Note that finite dimensionality is necessary for your claim to be true. Indeed, a counterexample
can be constructed very simply in infinite dimension, as follows : take $E$ with a
countable orthonormal basis $(e_k)_{k\geq 1}$, and take $G$ to be the subgroup of
all endomorphisms $f$ satisfying $f(e_k)=\lambda_ke_k (k\geq 1)$, where
$(\lambda_k)_{k\geq 1}$ is a sequence of complex numbers such that
$\lambda_k \in \lbrace 1,e^{\frac{2\pi i}{3}},e^{\frac{4\pi i}{3}}\rbrace$ for every
$k$, and $\lambda_k=1$ for all but finitely many $k$.
In the finite dimensional case, your claim follows from
Lemma. If $G$ is a subgroup of $GL(E)$ such that the set of traces
${\sf Tr}(G)=\lbrace {\sf tr}(g) | g\in G\rbrace$ is finite. Then $G$ is itself finite.
Proof of lemma. Let $g_1,g_2,\ldots ,g_r$ be a maximal linearly independent
family in $G$ (thus $r\leq {\sf dim}(E)^2$).
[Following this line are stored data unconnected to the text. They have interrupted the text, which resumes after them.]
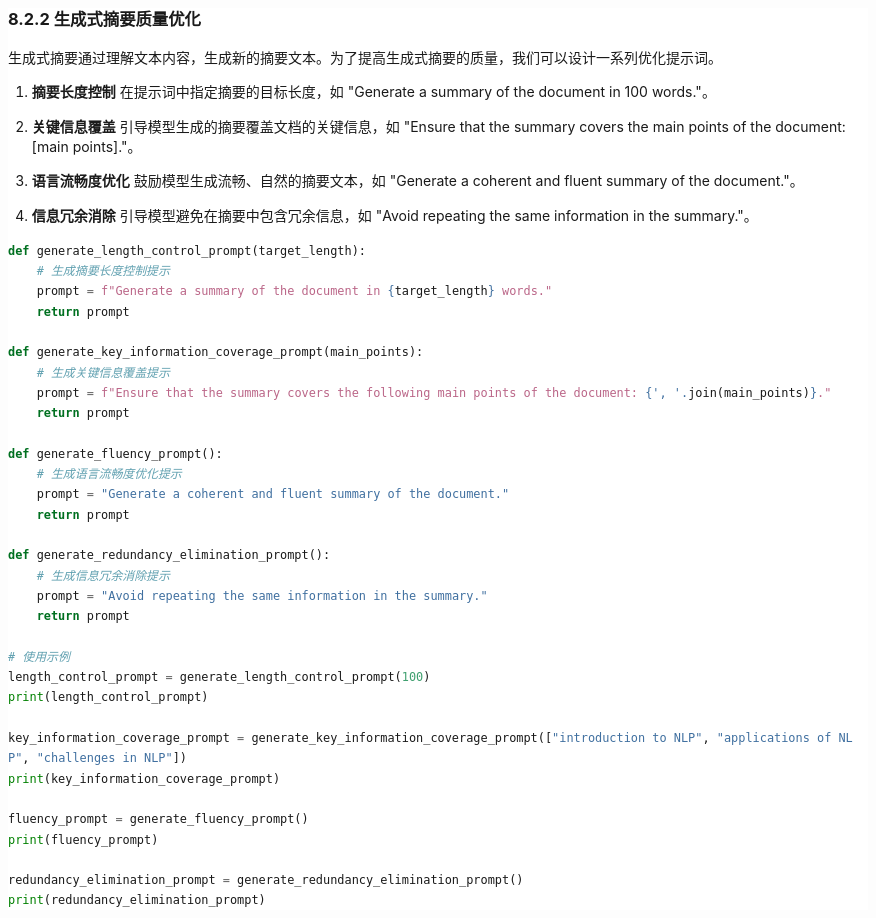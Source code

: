 ### 8.2.2 生成式摘要质量优化

生成式摘要通过理解文本内容，生成新的摘要文本。为了提高生成式摘要的质量，我们可以设计一系列优化提示词。

1. **摘要长度控制**
   在提示词中指定摘要的目标长度，如 "Generate a summary of the document in 100 words."。

2. **关键信息覆盖**
   引导模型生成的摘要覆盖文档的关键信息，如 "Ensure that the summary covers the main points of the document: [main points]."。

3. **语言流畅度优化**
   鼓励模型生成流畅、自然的摘要文本，如 "Generate a coherent and fluent summary of the document."。

4. **信息冗余消除**
   引导模型避免在摘要中包含冗余信息，如 "Avoid repeating the same information in the summary."。

```python
def generate_length_control_prompt(target_length):
    # 生成摘要长度控制提示
    prompt = f"Generate a summary of the document in {target_length} words."
    return prompt

def generate_key_information_coverage_prompt(main_points):
    # 生成关键信息覆盖提示
    prompt = f"Ensure that the summary covers the following main points of the document: {', '.join(main_points)}."
    return prompt

def generate_fluency_prompt():
    # 生成语言流畅度优化提示
    prompt = "Generate a coherent and fluent summary of the document."
    return prompt

def generate_redundancy_elimination_prompt():
    # 生成信息冗余消除提示
    prompt = "Avoid repeating the same information in the summary."
    return prompt

# 使用示例
length_control_prompt = generate_length_control_prompt(100)
print(length_control_prompt)

key_information_coverage_prompt = generate_key_information_coverage_prompt(["introduction to NLP", "applications of NLP", "challenges in NLP"])
print(key_information_coverage_prompt)

fluency_prompt = generate_fluency_prompt()
print(fluency_prompt)

redundancy_elimination_prompt = generate_redundancy_elimination_prompt()
print(redundancy_elimination_prompt)
```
Consider the map
$\phi : G \to {\sf Tr}(G)^r, g\mapsto ({\sf tr}(g^{*}g_1),{\sf tr}(g^{*}g_2),\ldots,{\sf tr}(g^{*}g_r))$.
Then $\phi$ is injective (otherwise the family would not be maximal ; remember that ${\sf tr}(g^*g)=||g||^2$ is zero only when $g=0$), so
$G$ must be finite.
In the sequel I show the finiteness property, about which you seemed unsure.
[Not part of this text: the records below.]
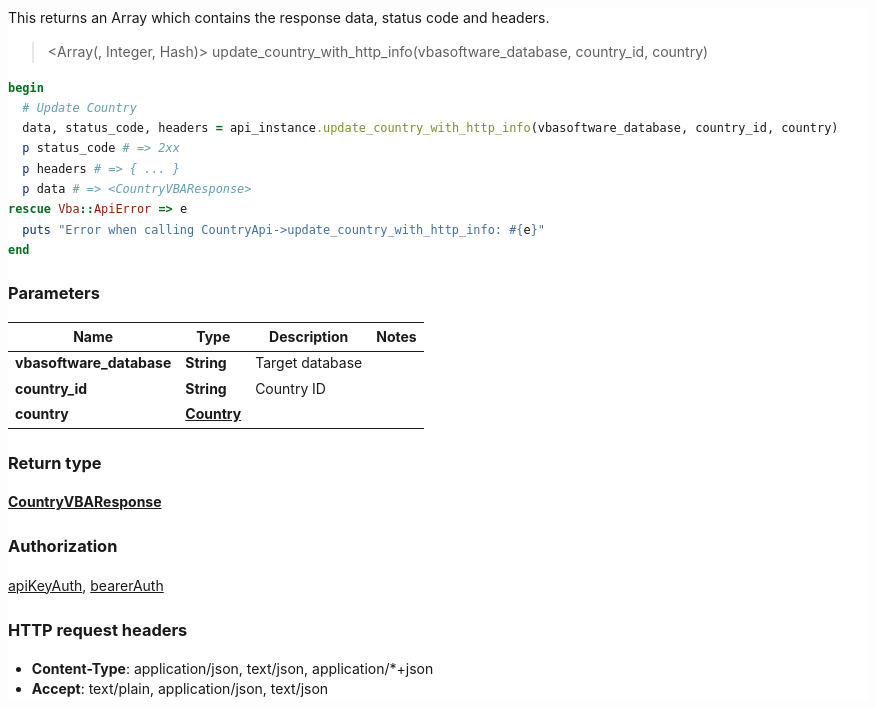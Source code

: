 This returns an Array which contains the response data, status code and headers.

> <Array(<CountryVBAResponse>, Integer, Hash)> update_country_with_http_info(vbasoftware_database, country_id, country)

```ruby
begin
  # Update Country
  data, status_code, headers = api_instance.update_country_with_http_info(vbasoftware_database, country_id, country)
  p status_code # => 2xx
  p headers # => { ... }
  p data # => <CountryVBAResponse>
rescue Vba::ApiError => e
  puts "Error when calling CountryApi->update_country_with_http_info: #{e}"
end
```

### Parameters

| Name | Type | Description | Notes |
| ---- | ---- | ----------- | ----- |
| **vbasoftware_database** | **String** | Target database |  |
| **country_id** | **String** | Country ID |  |
| **country** | [**Country**](Country.md) |  |  |

### Return type

[**CountryVBAResponse**](CountryVBAResponse.md)

### Authorization

[apiKeyAuth](../README.md#apiKeyAuth), [bearerAuth](../README.md#bearerAuth)

### HTTP request headers

- **Content-Type**: application/json, text/json, application/*+json
- **Accept**: text/plain, application/json, text/json

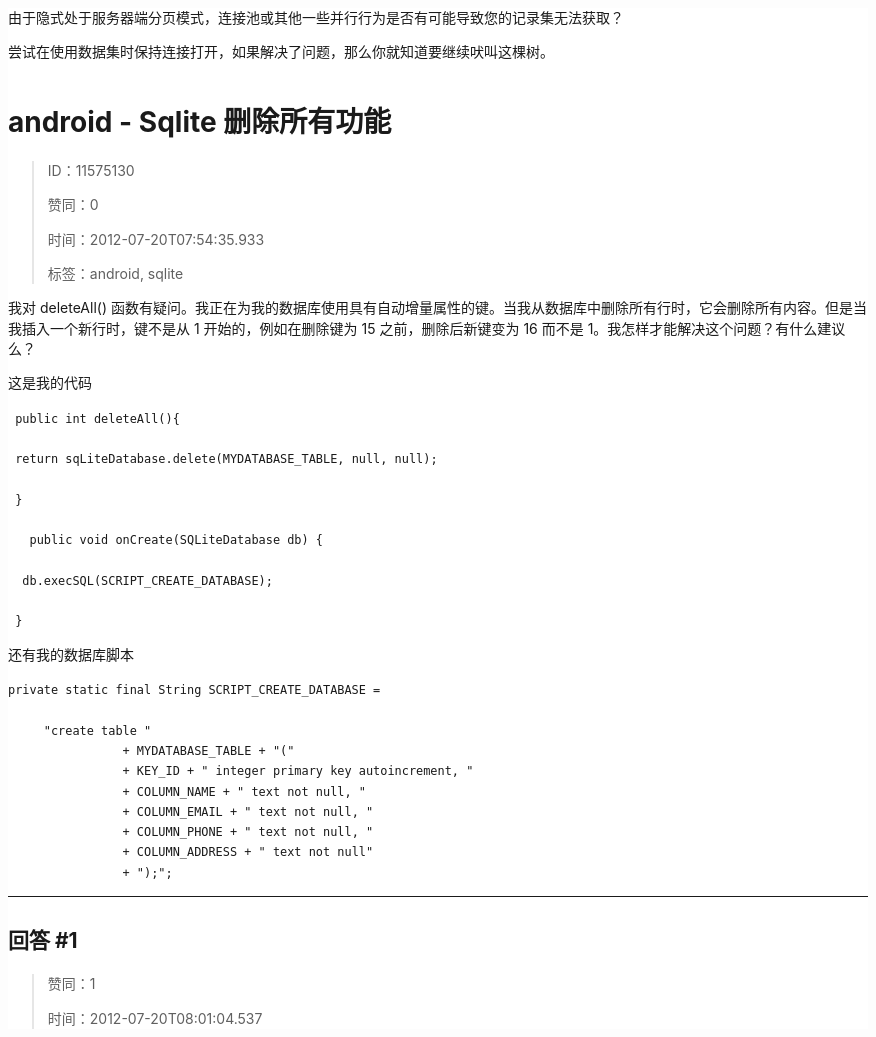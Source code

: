 由于隐式处于服务器端分页模式，连接池或其他一些并行行为是否有可能导致您的记录集无法获取？

尝试在使用数据集时保持连接打开，如果解决了问题，那么你就知道要继续吠叫这棵树。

# android - Sqlite 删除所有功能

> ID：11575130
> 
> 赞同：0
> 
> 时间：2012-07-20T07:54:35.933
> 
> 标签：android, sqlite

我对 deleteAll() 函数有疑问。我正在为我的数据库使用具有自动增量属性的键。当我从数据库中删除所有行时，它会删除所有内容。但是当我插入一个新行时，键不是从 1 开始的，例如在删除键为 15 之前，删除后新键变为 16 而不是 1。我怎样才能解决这个问题？有什么建议么？

这是我的代码

```
 public int deleteAll(){

 return sqLiteDatabase.delete(MYDATABASE_TABLE, null, null);

 }

   public void onCreate(SQLiteDatabase db) {

  db.execSQL(SCRIPT_CREATE_DATABASE);

 } 
```

还有我的数据库脚本

```
private static final String SCRIPT_CREATE_DATABASE =

     "create table "
                + MYDATABASE_TABLE + "("
                + KEY_ID + " integer primary key autoincrement, " 
                + COLUMN_NAME + " text not null, " 
                + COLUMN_EMAIL + " text not null, "
                + COLUMN_PHONE + " text not null, "
                + COLUMN_ADDRESS + " text not null"
                + ");"; 
```

* * *

## 回答 #1

> 赞同：1
> 
> 时间：2012-07-20T08:01:04.537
Let $U$ denote the set of the complex numbers with modulus one ; then $U$ is a multiplicative
subgroup of ${\mathbb C}^*$. Denote by $\Lambda$ the set of all eigenvalues of
elements of $G$, and let
$L=\lbrace \theta \in {\mathbb R} \ | \ e^{2\pi i\theta} \in \Lambda \rbrace$. The OP
already shows that $\Lambda \subseteq U$, and that
$$
|\lambda-1| \leq r \ (\forall\lambda \in \Lambda)\tag{1}
$$
If $\lambda$ is an eigenvalue of some $g\in G$, then for any $j\in{\mathbb Z}$
$\lambda^j$ is an eigenvalue of $g^j$, so that
$$
j\theta \in L \ (\forall\theta \in L,\forall j\in{\mathbb Z})\tag{2}
$$
By definition of $L$, we have
$$
k+\theta \in L \ (\forall\theta \in L,\forall k\in{\mathbb Z})\tag{3}
$$
Let $\theta\in L$ and $\lambda=e^{2\pi i\theta} \in \Lambda$. Then $\theta$ cannot
be too near to $\frac{1}{2}$, else we would contradict (1). So there is an absolute
integer constant $N$ such that
$$
\bigg|\theta-\frac{1}{2}\bigg| > \frac{1}{2^N} (\forall\theta \in L) \tag{4}
$$
If $L$ contains a $\theta\in ]0,\frac{2^{N-1}-1}{2^{2(N-1)}}]$, then denoting by
$p$ the integer part of $\frac{2^{N-1}-1}{2^N\theta}$, we have $p\geq 2^{N-2}$ and also
$\frac{2^{N-1}-1}{2^Np} \leq \theta \leq \frac{2^{N-1}-1}{2^N(p+1)}$, whence
$\frac{2^{N-1}-1}{2^N} \leq (p+1)\theta \leq \frac{(2^{N-1}-1)p}{2^N(p+1)} \leq \frac{2^{N-1}+1}{2^N}$
so that $|(p+1)\theta-\frac{1}{2}| \leq \frac{1}{2^N}$, contradicting (4). So
$L\cap ]0,\frac{2^{N-1}-1}{2^{2(N-1)}}]$ must be empty. As (2) implies
$\theta \in L \Leftrightarrow -\theta \in L$, we also see that
$L\cap [-\frac{2^{N-1}-1}{2^{2(N-1)}},0[$ must also be empty. To summarize,
$$
|\theta| > \frac{2^{N-1}-1}{2^{2(N-1)}} (\forall\theta \in L\setminus \lbrace 0 \rbrace) \tag{5}
$$
Now, for $\theta\in{\mathbb Z}$, let $L_{\theta}={\mathbb Z}+\theta{\mathbb Z}$. Then
$L_{\theta} \subseteq L$ by (2) and (3), $L_{\theta}$ is an additive subgroup of $\mathbb R$, and a very famous result
(see for example here)
states that if $\theta$ is irrational then $L_{\theta}$ is dense in $\mathbb R$. This would
clearly contradict (5), so
$$
L \subseteq {\mathbb Q} \tag{6}
$$
Let $\theta\in L\cap(0,1)$. We can write $\theta=\frac{a}{b}$ where $a,b$ are positive
coprime integers. There are positive integers $u,v$ satisfying the Bezout relation
$au-bv=1$. Then $\frac{1}{b}=u\frac{a}{b}-v \in L$ by (2) and (3). By (5) we then
have $a \leq b \leq 2^{2(N-1)}$. So there are at most $2^{2(N-1)}$ possible values for
$a$ and $b$, and hence
$$
L\cap (0,1) \ \text{is finite} \tag{7}
$$
Combining (6) with (7), we have that $\Lambda$ is finite as wished.